Open jonsterling opened 9 years ago

jonsterling commented 9 years ago

I haven't been writing to my blog, and I don't have time to clean up my thoughts right now. But I wanted to put this down somewhere so I don't forget it.

The primary purpose of this exercise is to develop meaning explanations for intensional type theory which are as modular as the ones for extensional type theory. In the past I have thought, "Meaning explanations for ITT may be read as NBE + bidirectional typechecking", but now I think it may be more profitable to consider it from the opposite direction, and say "NBE + bidirectional typechecking may be 'informalized' as meaning explanations for ITT". Writing a small proof assistant suffices as a good way to tell just how modular the meaning explanations really are, and clarifies technical issues that are very murky when considered (only) informally.

First, what does it mean for meaning explanations to be modular? In my view, it means being able to divide the logic up into separate theories, each of which contains some self-sufficient portion of the logic. A theory in ETT/CMCP introduces the following things: canonical operators, non-canonical operators, computation rules, and evident judgements with conclusions of the following kinds: A is a canonical type, M is a canonical verification of A, M and N are equal canonical verifications of A.

A theory in ITT would introduce operators intersected across two axes: canonical vs non-canonical, and syntactic vs semantic; also introduced are mappings from syntactic terms to their denotations, and reify/reflect for semantic terms, and lastly quote which takes semantic terms back to syntax. This is largely technical, and the details of this may differ in various formulations, but it is not so important. Additionally, an ITT theory introduces evident judgements of the following kinds: M is a canonical verification of A in context G and u is a direct use of R synthesizing A in context G, or something along these lines.

Whether ITT or ETT, the separate theories are composed together into a larger theory, and then the meanings of the derived judgement forms are instantiated. In ETT, this means the judgements for non-canonical forms and also the sequent judgement. In ITT, this means the judgements for non-normal forms, namely the familiar G !- M <= A and G !- R => A judgements; additionally, the equality judgements are also defined all at once, since the equality in ITT is intensional and based on NBE yielding sufficiently canonical forms for comparison. Sadly the sequent judgement must be part of the most primitive atomic judgements for ITT, since it represents derivability and not admissibility; as such, it's not possible to define it separately using hypothetical judgement, since the meaning of hypothetical judgement it actually admissibility rather than derivability (this is why in ETT, you can say x : False >> 34 ε Bool).
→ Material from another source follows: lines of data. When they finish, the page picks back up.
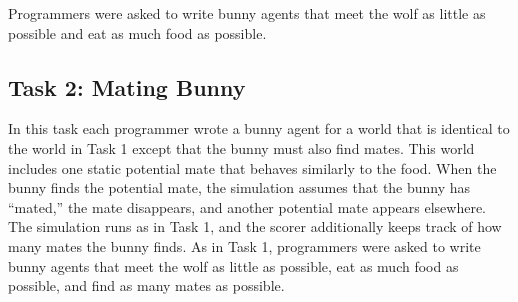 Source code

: Programmers were asked to write bunny agents that meet the wolf as little as possible and eat as much food as possible.

\subsection{Task 2: Mating Bunny}\label{sec:task2}

In this task each programmer wrote a bunny agent for a world that is identical to the world in Task 1 except that the bunny must also find mates.  This world includes one static  potential mate that behaves similarly to the food.  When the bunny finds the potential mate, the simulation assumes that the bunny has ``mated,'' the mate disappears, and another potential mate appears elsewhere.  The simulation runs as in Task 1, and the scorer additionally keeps track of how many mates the bunny finds.  As in Task 1, programmers were asked to write bunny agents that meet the wolf as little as possible, eat as much food as possible, and find as many mates as possible.







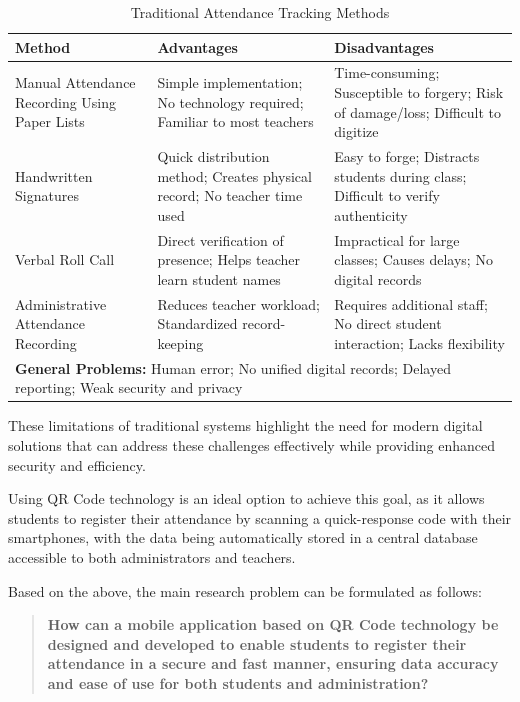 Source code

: \documentclass[12pt,a4paper]{report}
\begin{document}
\begin{table}[htbp]
\centering
\caption{Traditional Attendance Tracking Methods}
\label{tab:traditional-attendance}
\begin{tabular}{|p{3cm}|p{5cm}|p{5cm}|}
\hline
\textbf{Method} & \textbf{Advantages} & \textbf{Disadvantages} \\
\hline
Manual Attendance Recording Using Paper Lists & 
Simple implementation; No technology required; Familiar to most teachers & 
Time-consuming; Susceptible to forgery; Risk of damage/loss; Difficult to digitize \\
\hline
Handwritten Signatures & 
Quick distribution method; Creates physical record; No teacher time used & 
Easy to forge; Distracts students during class; Difficult to verify authenticity \\
\hline
Verbal Roll Call & 
Direct verification of presence; Helps teacher learn student names & 
Impractical for large classes; Causes delays; No digital records \\
\hline
Administrative Attendance Recording & 
Reduces teacher workload; Standardized record-keeping & 
Requires additional staff; No direct student interaction; Lacks flexibility \\
\hline
\multicolumn{3}{|p{13cm}|}{\textbf{General Problems:} Human error; No unified digital records; Delayed reporting; Weak security and privacy} \\
\hline
\end{tabular}
\end{table}

\vspace{7cm}

These limitations of traditional systems highlight the need for modern digital solutions that can address these challenges effectively while providing enhanced security and efficiency.

Using QR Code technology is an ideal option to achieve this goal, as it allows students to register their attendance by scanning a quick-response code with their smartphones, with the data being automatically stored in a central database accessible to both administrators and teachers.

Based on the above, the main research problem can be formulated as follows:
\begin{quote}
\textbf{How can a mobile application based on QR Code technology be designed and developed to enable students to register their attendance in a secure and fast manner, ensuring data accuracy and ease of use for both students and administration?}
\end{quote}
\end{document}
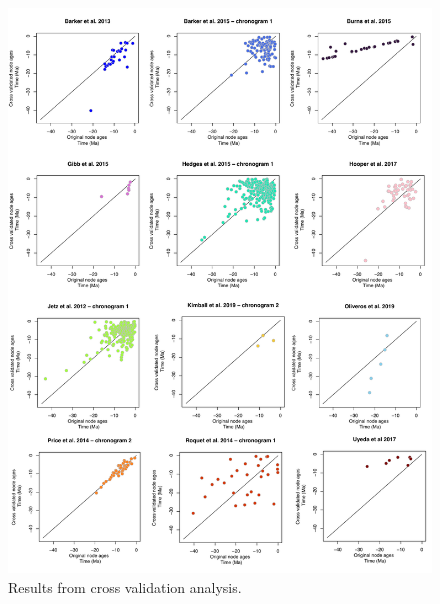 \documentclass[
  english,
  man]{apa6}
\begin{document}
\begin{figure}[!h]
\includegraphics{../figures/figure-cross-validation/fig-cross-validation-xy-plots.pdf}
\caption{Results from cross validation analysis.}
\label{fig:cvXY}
\end{figure}
\end{document}
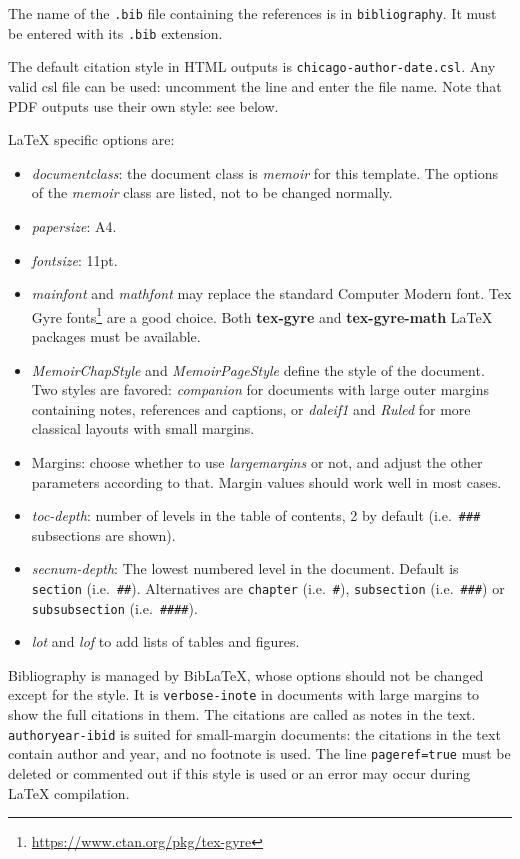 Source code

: \documentclass[
  12pt,
  american,
  a4paper,
  extrafontsizes,onecolumn,openright
  ]{memoir}
\providecommand{\tightlist}{%
  \setlength{\itemsep}{0pt}\setlength{\parskip}{0pt}}
\begin{document}
The name of the \texttt{.bib} file containing the references is in \texttt{bibliography}.
It must be entered with its \texttt{.bib} extension.

The default citation style in HTML outputs is \texttt{chicago-author-date.csl}.
Any valid csl file can be used: uncomment the line and enter the file name.
Note that PDF outputs use their own style: see below.

LaTeX specific options are:

\begin{itemize}
\tightlist
\item
  \emph{documentclass}: the document class is \emph{memoir} for this template.
  The options of the \emph{memoir} class are listed, not to be changed normally.
\item
  \emph{papersize}: A4.
\item
  \emph{fontsize}: 11pt.
\item
  \emph{mainfont} and \emph{mathfont} may replace the standard Computer Modern font.
  Tex Gyre fonts\footnote{\url{https://www.ctan.org/pkg/tex-gyre}} are a good choice.
  Both \textbf{tex-gyre} and \textbf{tex-gyre-math} LaTeX packages must be available.
\item
  \emph{MemoirChapStyle} and \emph{MemoirPageStyle} define the style of the document.
  Two styles are favored: \emph{companion} for documents with large outer margins containing notes, references and captions, or \emph{daleif1} and \emph{Ruled} for more classical layouts with small margins.
\item
  Margins: choose whether to use \emph{largemargins} or not, and adjust the other parameters according to that.
  Margin values should work well in most cases.
\item
  \emph{toc-depth}: number of levels in the table of contents, 2 by default (i.e.~\texttt{\#\#\#} subsections are shown).
\item
  \emph{secnum-depth}: The lowest numbered level in the document. Default is \texttt{section} (i.e.~\texttt{\#\#}).
  Alternatives are \texttt{chapter} (i.e.~\texttt{\#}), \texttt{subsection} (i.e.~\texttt{\#\#\#}) or \texttt{subsubsection} (i.e.~\texttt{\#\#\#\#}).
\item
  \emph{lot} and \emph{lof} to add lists of tables and figures.
\end{itemize}

Bibliography is managed by BibLaTeX, whose options should not be changed except for the style.
It is \texttt{verbose-inote} in documents with large margins to show the full citations in them.
The citations are called as notes in the text.
\texttt{authoryear-ibid} is suited for small-margin documents: the citations in the text contain author and year, and no footnote is used.
The line \texttt{pageref=true} must be deleted or commented out if this style is used or an error may occur during LaTeX compilation.
\end{document}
[Please see #1 for technical discussion of the shortcomings of the OCaml implementation and how to fix them.]

jonsterling commented 9 years ago

There are a couple things to note. First, informally we usually consider each theory to be adding operators to a pre-existing sort. However, we can show that our theories are more modular than that in reality, by parameterizing them over a sort, as I have done in the OCaml implementation.